== Segment start ==

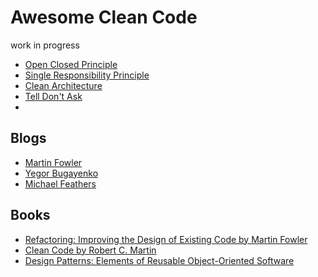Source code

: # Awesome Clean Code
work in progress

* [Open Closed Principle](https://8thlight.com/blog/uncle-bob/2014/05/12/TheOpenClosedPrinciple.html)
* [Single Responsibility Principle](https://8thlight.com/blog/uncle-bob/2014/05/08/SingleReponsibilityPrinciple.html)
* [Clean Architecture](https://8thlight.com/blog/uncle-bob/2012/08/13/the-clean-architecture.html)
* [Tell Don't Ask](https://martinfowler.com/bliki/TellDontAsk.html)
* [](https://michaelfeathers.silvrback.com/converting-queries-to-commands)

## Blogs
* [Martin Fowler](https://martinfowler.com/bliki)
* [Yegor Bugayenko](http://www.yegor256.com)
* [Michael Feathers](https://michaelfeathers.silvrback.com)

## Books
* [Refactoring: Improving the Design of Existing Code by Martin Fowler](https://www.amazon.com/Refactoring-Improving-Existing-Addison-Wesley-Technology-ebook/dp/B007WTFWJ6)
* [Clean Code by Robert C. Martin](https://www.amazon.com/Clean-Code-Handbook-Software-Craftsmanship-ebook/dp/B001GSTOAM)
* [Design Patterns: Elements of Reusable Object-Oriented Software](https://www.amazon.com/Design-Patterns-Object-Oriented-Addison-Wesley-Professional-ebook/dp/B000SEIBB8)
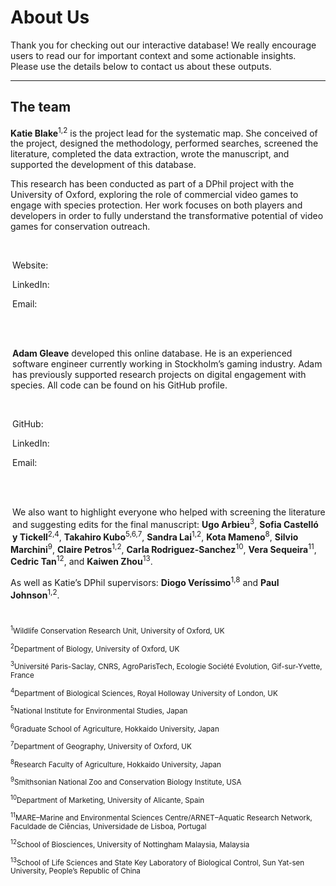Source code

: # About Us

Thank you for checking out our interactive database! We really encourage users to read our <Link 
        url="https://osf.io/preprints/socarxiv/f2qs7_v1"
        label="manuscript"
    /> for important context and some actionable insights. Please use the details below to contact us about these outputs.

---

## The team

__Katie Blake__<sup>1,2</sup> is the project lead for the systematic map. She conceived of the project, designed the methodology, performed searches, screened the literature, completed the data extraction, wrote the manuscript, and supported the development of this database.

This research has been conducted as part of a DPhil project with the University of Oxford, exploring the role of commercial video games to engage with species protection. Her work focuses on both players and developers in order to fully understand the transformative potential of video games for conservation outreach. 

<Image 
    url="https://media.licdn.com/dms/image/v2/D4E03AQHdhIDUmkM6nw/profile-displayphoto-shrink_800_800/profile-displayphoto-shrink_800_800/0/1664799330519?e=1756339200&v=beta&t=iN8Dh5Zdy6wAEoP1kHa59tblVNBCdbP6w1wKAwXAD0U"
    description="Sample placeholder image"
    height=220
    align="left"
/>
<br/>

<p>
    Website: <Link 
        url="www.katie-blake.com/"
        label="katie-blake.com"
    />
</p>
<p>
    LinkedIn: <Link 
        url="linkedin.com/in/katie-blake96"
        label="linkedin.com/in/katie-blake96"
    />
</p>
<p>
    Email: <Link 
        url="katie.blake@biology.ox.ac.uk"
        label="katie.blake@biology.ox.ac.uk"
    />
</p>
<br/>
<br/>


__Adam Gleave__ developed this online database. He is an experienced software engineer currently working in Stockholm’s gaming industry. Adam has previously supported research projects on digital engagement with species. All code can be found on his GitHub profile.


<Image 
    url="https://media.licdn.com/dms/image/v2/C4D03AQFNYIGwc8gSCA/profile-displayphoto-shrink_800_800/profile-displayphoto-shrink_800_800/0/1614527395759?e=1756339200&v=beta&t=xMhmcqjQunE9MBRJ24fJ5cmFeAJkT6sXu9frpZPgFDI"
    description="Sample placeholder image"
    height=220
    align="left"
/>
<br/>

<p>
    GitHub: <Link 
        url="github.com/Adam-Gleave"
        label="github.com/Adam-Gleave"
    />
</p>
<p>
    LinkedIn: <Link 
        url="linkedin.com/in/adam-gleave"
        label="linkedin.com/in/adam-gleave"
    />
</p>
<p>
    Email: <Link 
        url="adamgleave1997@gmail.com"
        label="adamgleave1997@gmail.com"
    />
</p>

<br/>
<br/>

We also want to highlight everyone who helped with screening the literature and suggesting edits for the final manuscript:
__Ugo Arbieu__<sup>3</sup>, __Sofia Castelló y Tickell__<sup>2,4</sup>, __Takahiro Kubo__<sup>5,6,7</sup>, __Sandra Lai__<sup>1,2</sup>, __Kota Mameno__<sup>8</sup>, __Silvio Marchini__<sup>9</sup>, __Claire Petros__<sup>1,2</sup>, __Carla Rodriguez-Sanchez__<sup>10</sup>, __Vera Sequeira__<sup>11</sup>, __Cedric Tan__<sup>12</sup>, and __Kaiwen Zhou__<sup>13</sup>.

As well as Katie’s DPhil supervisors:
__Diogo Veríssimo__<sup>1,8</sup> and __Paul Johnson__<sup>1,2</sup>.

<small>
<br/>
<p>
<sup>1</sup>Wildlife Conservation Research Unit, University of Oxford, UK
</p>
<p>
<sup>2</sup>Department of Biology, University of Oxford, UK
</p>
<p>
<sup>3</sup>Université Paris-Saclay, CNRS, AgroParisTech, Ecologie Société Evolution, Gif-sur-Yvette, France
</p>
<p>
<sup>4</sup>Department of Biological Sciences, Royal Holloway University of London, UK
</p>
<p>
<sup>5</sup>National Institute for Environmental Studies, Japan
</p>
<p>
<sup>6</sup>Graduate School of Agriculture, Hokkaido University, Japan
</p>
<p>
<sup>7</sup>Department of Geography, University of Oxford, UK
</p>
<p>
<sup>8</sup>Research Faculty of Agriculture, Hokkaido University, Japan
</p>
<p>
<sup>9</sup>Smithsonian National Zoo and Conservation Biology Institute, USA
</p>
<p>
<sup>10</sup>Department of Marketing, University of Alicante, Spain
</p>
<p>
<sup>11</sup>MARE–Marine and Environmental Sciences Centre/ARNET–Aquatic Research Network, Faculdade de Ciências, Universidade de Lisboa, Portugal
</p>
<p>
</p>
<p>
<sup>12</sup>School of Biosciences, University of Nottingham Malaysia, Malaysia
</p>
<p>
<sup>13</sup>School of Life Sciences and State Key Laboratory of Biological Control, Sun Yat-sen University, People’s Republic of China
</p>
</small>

== Segment end ==
== Segment start ==

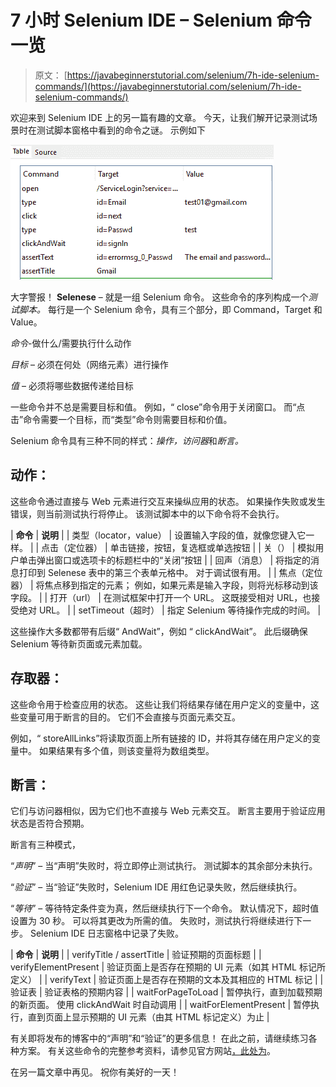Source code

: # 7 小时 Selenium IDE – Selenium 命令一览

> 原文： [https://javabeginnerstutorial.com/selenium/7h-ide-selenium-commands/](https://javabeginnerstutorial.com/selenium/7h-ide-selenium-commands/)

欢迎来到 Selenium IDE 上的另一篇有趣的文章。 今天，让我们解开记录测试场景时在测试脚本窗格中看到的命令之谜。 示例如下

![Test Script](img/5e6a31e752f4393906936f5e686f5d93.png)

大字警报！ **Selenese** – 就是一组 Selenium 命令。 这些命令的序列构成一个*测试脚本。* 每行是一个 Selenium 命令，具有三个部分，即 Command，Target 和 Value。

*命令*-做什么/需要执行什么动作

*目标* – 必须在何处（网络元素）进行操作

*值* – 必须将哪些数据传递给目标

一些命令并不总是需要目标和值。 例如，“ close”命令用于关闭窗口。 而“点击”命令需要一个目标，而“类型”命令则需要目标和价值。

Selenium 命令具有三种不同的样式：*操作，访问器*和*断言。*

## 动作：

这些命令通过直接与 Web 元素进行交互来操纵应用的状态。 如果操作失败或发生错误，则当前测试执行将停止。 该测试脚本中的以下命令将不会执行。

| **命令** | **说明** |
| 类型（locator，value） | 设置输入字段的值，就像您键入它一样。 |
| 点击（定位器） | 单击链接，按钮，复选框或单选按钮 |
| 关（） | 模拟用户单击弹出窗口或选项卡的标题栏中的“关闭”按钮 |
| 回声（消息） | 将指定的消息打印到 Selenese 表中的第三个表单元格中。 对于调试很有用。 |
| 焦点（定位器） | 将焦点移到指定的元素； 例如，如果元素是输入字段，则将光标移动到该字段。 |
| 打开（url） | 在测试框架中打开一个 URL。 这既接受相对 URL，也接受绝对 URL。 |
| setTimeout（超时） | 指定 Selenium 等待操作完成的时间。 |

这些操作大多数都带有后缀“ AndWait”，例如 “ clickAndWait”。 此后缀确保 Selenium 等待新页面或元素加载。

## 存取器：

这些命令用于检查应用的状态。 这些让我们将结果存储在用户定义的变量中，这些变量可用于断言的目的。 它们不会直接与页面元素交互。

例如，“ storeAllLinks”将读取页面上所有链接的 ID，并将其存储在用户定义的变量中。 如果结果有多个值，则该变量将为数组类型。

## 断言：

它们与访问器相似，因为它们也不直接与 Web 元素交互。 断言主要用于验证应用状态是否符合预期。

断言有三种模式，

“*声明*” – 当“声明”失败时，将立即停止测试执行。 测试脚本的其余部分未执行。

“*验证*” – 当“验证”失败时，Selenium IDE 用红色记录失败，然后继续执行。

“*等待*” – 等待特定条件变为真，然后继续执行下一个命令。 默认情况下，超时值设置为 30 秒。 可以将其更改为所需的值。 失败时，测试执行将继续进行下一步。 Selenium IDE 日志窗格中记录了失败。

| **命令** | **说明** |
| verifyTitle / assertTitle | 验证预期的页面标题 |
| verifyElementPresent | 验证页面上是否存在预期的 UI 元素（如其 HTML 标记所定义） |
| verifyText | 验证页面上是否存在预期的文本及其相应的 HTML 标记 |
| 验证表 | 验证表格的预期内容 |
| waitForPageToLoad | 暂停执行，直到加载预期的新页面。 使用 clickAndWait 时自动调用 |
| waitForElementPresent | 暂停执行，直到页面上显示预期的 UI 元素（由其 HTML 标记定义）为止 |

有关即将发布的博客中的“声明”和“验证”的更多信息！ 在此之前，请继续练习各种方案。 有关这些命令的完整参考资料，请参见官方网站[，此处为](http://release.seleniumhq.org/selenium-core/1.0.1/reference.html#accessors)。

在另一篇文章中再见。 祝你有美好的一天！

== Segment end ==
== Segment start ==

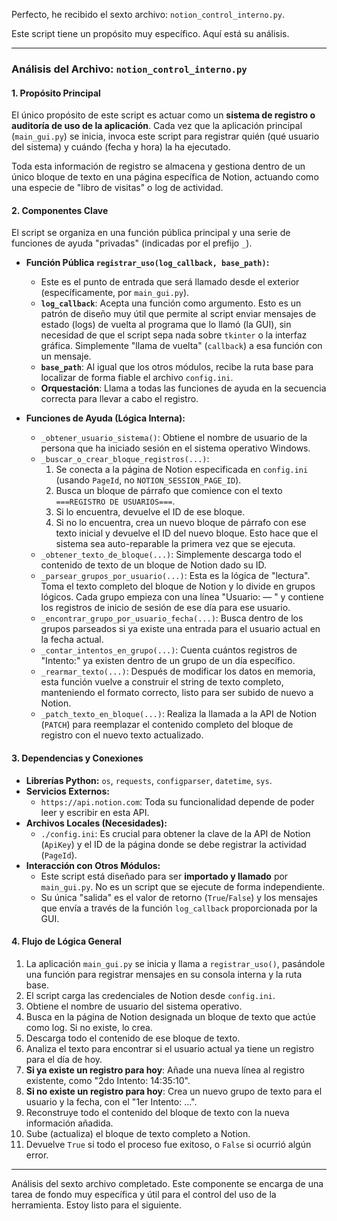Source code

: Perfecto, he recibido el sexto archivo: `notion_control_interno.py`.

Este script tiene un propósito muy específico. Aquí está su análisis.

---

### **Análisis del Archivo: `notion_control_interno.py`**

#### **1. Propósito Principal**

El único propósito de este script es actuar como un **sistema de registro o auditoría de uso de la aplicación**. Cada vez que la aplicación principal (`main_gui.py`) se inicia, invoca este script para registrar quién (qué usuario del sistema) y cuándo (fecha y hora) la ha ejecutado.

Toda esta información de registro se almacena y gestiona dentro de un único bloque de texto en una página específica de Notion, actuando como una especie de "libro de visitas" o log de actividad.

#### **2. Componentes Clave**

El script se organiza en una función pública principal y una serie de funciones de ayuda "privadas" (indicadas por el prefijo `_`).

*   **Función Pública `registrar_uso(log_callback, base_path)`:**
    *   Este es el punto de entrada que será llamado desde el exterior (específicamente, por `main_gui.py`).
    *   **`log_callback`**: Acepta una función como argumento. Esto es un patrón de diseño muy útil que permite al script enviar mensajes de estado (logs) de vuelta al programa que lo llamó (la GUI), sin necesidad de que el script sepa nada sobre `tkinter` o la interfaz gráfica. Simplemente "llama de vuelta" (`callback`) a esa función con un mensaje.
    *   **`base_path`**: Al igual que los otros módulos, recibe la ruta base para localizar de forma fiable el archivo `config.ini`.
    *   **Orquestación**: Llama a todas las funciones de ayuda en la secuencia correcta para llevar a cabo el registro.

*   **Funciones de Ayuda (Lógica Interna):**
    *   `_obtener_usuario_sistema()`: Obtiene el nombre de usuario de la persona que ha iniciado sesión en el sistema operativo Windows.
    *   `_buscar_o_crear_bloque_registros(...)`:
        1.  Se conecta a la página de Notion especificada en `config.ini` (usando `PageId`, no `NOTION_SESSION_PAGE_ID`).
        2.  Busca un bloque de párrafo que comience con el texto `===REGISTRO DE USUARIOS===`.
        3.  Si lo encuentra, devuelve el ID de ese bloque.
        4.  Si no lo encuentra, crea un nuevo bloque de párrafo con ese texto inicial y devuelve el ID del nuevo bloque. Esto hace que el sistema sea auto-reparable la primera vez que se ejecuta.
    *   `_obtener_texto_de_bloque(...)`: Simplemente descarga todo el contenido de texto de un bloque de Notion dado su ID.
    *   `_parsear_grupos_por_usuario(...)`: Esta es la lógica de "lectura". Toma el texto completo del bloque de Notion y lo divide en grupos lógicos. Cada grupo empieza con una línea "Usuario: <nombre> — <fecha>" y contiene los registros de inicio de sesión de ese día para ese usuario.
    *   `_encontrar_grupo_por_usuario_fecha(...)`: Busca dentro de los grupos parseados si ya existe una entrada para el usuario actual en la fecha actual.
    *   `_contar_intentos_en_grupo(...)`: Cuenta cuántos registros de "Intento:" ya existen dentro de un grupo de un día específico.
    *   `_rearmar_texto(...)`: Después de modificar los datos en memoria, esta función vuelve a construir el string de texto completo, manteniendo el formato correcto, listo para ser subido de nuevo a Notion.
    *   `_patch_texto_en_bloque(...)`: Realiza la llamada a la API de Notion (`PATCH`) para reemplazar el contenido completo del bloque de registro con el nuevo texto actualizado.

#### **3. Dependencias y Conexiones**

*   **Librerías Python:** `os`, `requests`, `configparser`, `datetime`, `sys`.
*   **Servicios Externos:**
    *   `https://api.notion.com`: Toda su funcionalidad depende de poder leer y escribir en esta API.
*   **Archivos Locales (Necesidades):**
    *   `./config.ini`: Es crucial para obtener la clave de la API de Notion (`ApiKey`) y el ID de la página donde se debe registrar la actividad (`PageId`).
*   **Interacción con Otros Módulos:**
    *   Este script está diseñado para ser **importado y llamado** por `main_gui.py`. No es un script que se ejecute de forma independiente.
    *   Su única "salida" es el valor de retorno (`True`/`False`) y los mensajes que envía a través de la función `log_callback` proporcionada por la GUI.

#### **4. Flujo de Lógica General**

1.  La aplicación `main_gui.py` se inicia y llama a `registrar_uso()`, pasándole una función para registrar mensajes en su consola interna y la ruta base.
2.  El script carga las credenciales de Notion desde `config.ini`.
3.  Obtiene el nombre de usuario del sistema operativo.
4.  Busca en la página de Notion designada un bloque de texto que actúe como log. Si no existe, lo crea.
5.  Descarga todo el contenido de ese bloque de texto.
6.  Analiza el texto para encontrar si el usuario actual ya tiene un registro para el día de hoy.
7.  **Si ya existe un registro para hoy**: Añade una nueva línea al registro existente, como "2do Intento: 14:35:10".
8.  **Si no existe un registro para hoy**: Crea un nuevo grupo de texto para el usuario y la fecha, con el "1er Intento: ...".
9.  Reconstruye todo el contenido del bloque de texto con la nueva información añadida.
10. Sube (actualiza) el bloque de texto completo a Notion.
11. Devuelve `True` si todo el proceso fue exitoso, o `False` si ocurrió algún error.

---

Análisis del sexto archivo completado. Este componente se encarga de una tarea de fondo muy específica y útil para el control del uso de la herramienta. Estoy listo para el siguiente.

== Segment end ==

TASK TO CARRY OUT:
Copy every line of the data that carries the word "Department".

ANSWER SPACE:
<sup>2</sup>Department of Biology, University of Oxford, UK
<sup>4</sup>Department of Biological Sciences, Royal Holloway University of London, UK
<sup>7</sup>Department of Geography, University of Oxford, UK
<sup>10</sup>Department of Marketing, University of Alicante, Spain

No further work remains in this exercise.